### RECORDS:
____

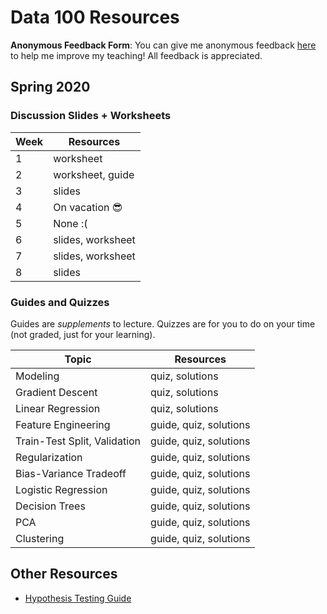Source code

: # Data 100 Resources

**Anonymous Feedback Form**: You can give me anonymous feedback [here](tinyurl.com/raguvirTAfeedback) to help me improve my teaching! All feedback is appreciated.
## Spring 2020

### Discussion Slides + Worksheets

| Week | Resources |
| ---- | --------- |
| 1 | worksheet |
| 2 | worksheet, guide |
| 3 | slides |
| 4 | On vacation 😎 |
| 5 | None :( |
| 6 | slides, worksheet |
| 7 | slides, worksheet |
| 8 | slides |

### Guides and Quizzes

Guides are *supplements* to lecture. Quizzes are for you to do on your time (not graded, just for your learning).

| Topic | Resources |
| ----- | --------- |
| Modeling | quiz, solutions |
| Gradient Descent | quiz, solutions |
| Linear Regression | quiz, solutions |
| Feature Engineering | guide, quiz, solutions |
| Train-Test Split, Validation | guide, quiz, solutions |
| Regularization | guide, quiz, solutions |
| Bias-Variance Tradeoff | guide, quiz, solutions |
| Logistic Regression | guide, quiz, solutions |
| Decision Trees | guide, quiz, solutions |
| PCA | guide, quiz, solutions |
| Clustering | guide, quiz, solutions |

## Other Resources

- [Hypothesis Testing Guide](https://hackmd.io/@rkunani/hypothesis-testing)  
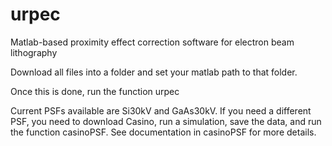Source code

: # urpec
Matlab-based proximity effect correction software for electron beam lithography

Download all files into a folder and set your matlab path to that folder.

Once this is done, run the function urpec

Current PSFs available are Si30kV and GaAs30kV. If you need a different PSF, you need to download Casino, run a simulation, save the data, and run the function casinoPSF. See documentation in casinoPSF for more details.
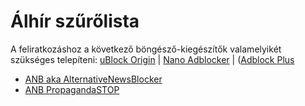 # Álhír szűrőlista
A feliratkozáshoz a következő böngésző-kiegészítők valamelyikét szükséges telepíteni: [uBlock Origin](https://github.com/gorhill/uBlock) | [Nano Adblocker](https://github.com/NanoAdblocker/NanoCore#nano-adblocker-core) | ([Adblock Plus](https://adblockplus.org/)
- [ANB aka AlternativeNewsBlocker](https://tinyurl.com/t1csiAltNewsBlk)
- [ANB PropagandaSTOP](https://tinyurl.com/t1csiPropSTOP) 
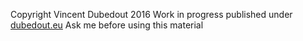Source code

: Copyright Vincent Dubedout 2016
Work in progress published under [dubedout.eu](http://dubedout.eu)
Ask me before using this material
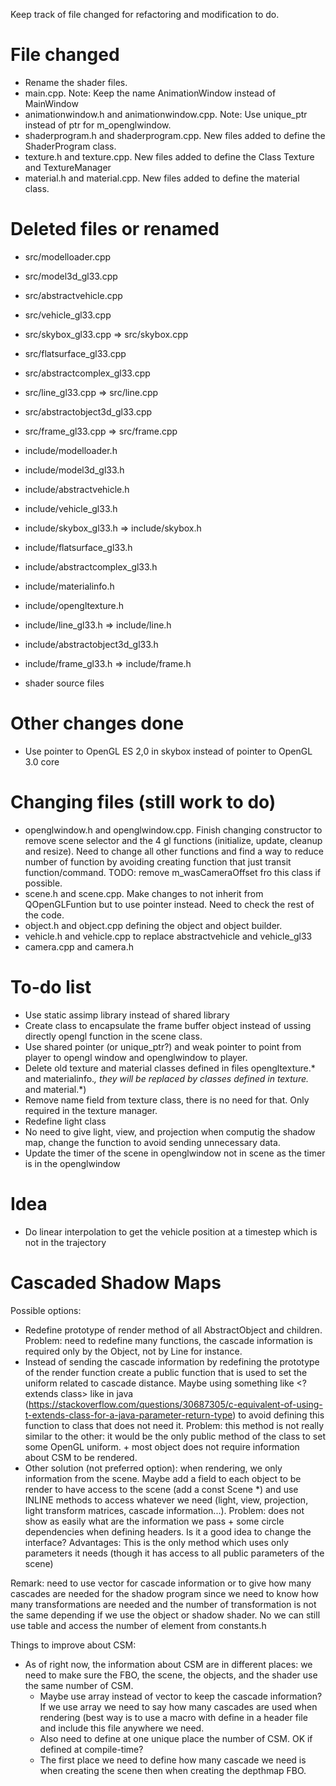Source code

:Keep track of file changed for refactoring and modification to do.

File changed
=============
 * Rename the shader files.
 * main.cpp. Note: Keep the name AnimationWindow instead of MainWindow
 * animationwindow.h and animationwindow.cpp. Note: Use unique_ptr instead of ptr for m_openglwindow.
 * shaderprogram.h and shaderprogram.cpp. New files added to define the ShaderProgram class.
 * texture.h and texture.cpp. New files added to define the Class Texture and TextureManager
 * material.h and material.cpp. New files added to define the material class.
 

Deleted files or renamed
============
 * src/modelloader.cpp
 * src/model3d_gl33.cpp
 * src/abstractvehicle.cpp
 * src/vehicle_gl33.cpp
 * src/skybox_gl33.cpp => src/skybox.cpp
 * src/flatsurface_gl33.cpp
 * src/abstractcomplex_gl33.cpp
 * src/line_gl33.cpp => src/line.cpp
 * src/abstractobject3d_gl33.cpp
 * src/frame_gl33.cpp => src/frame.cpp
    
 * include/modelloader.h
 * include/model3d_gl33.h
 * include/abstractvehicle.h
 * include/vehicle_gl33.h
 * include/skybox_gl33.h => include/skybox.h
 * include/flatsurface_gl33.h
 * include/abstractcomplex_gl33.h
 * include/materialinfo.h
 * include/opengltexture.h
 * include/line_gl33.h => include/line.h
 * include/abstractobject3d_gl33.h
 * include/frame_gl33.h => include/frame.h

 * shader source files

Other changes done
===============
 * Use pointer to OpenGL ES 2,0 in skybox instead of pointer to OpenGL 3.0 core


Changing files (still work to do)
=============
 * openglwindow.h and openglwindow.cpp. Finish changing constructor to remove scene selector and the 4 gl functions (initialize, update, cleanup and resize). Need to change all other functions and find a way to reduce number of function by avoiding creating function that just transit function/command. TODO: remove m_wasCameraOffset fro this class if possible.
 * scene.h and scene.cpp. Make changes to not inherit from QOpenGLFuntion but to use pointer instead. Need to check the rest of the code.
 * object.h and object.cpp defining the object and object builder.
 * vehicle.h and vehicle.cpp to replace abstractvehicle and vehicle_gl33
 * camera.cpp and camera.h


To-do list
============
 * Use static assimp library instead of shared library
 * Create class to encapsulate the frame buffer object instead of ussing directly opengl function in the scene class.
 * Use shared pointer (or unique_ptr?) and weak pointer to point from player to opengl window and openglwindow to player.
 * Delete old texture and material classes defined in files opengltexture.* and materialinfo.*, they will be replaced by classes defined in texture.* and material.*)
 * Remove name field from texture class, there is no need for that. Only required in the texture manager.
 * Redefine light class
 * No need to give light, view, and projection when computig the shadow map, change the function to avoid sending unnecessary data.
 * Update the timer of the scene in openglwindow not in scene as the timer is in the openglwindow
 
 
 Idea
 ==============
 * Do linear interpolation to get the vehicle position at a timestep which is not in the trajectory
 
 
 Cascaded Shadow Maps
 ================
 Possible options:
 * Redefine prototype of render method of all AbstractObject and children. Problem: need to redefine many functions, the cascade information is required only by the Object, not by Line for instance.
 * Instead of sending the cascade information by redefining the prototype of the render function create a public function that is used to set the uniform related to cascade distance. Maybe using something like <? extends class> like in java (https://stackoverflow.com/questions/30687305/c-equivalent-of-using-t-extends-class-for-a-java-parameter-return-type) to avoid defining this function to class that does not need it. Problem: this method is not really similar to the other: it would be the only public method of the class to set some OpenGL uniform. + most object does not require information about CSM to be rendered.
 * Other solution (not preferred option): when rendering, we only information from the scene. Maybe add a field to each object to be render to have access to the scene (add a const Scene *) and use INLINE methods to access whatever we need (light, view, projection, light transform matrices, cascade information...). Problem: does not show as easily what are the information we pass + some circle dependencies when defining headers. Is it a good idea to change the interface? Advantages: This is the only method which uses only parameters it needs (though it has access to all public parameters of the scene)
 
 Remark: need to use vector for cascade information or to give how many cascades are needed for the shadow program since we need to know how many transformations are needed and the number of transformation is not the same depending if we use the object or shadow shader. No we can still use table and access the number of element from constants.h
 
 Things to improve about CSM:
 * As of right now, the information about CSM are in different places: we need to make sure the FBO, the scene, the objects, and the shader use the same number of CSM.
    * Maybe use array instead of vector to keep the cascade information? If we use array we need to say how many cascades are used when rendering (best way is to use a macro with define in a header file and include this file anywhere we need.
    * Also need to define at one unique place the number of CSM. OK if defined at compile-time?
    * The first place we need to define how many cascade we need is when creating the scene then when creating the depthmap FBO.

____

Wherever the word "opengltexture" appears in the entries above, copy that whole line.

 * include/opengltexture.h
 * Delete old texture and material classes defined in files opengltexture.* and materialinfo.*, they will be replaced by classes defined in texture.* and material.*)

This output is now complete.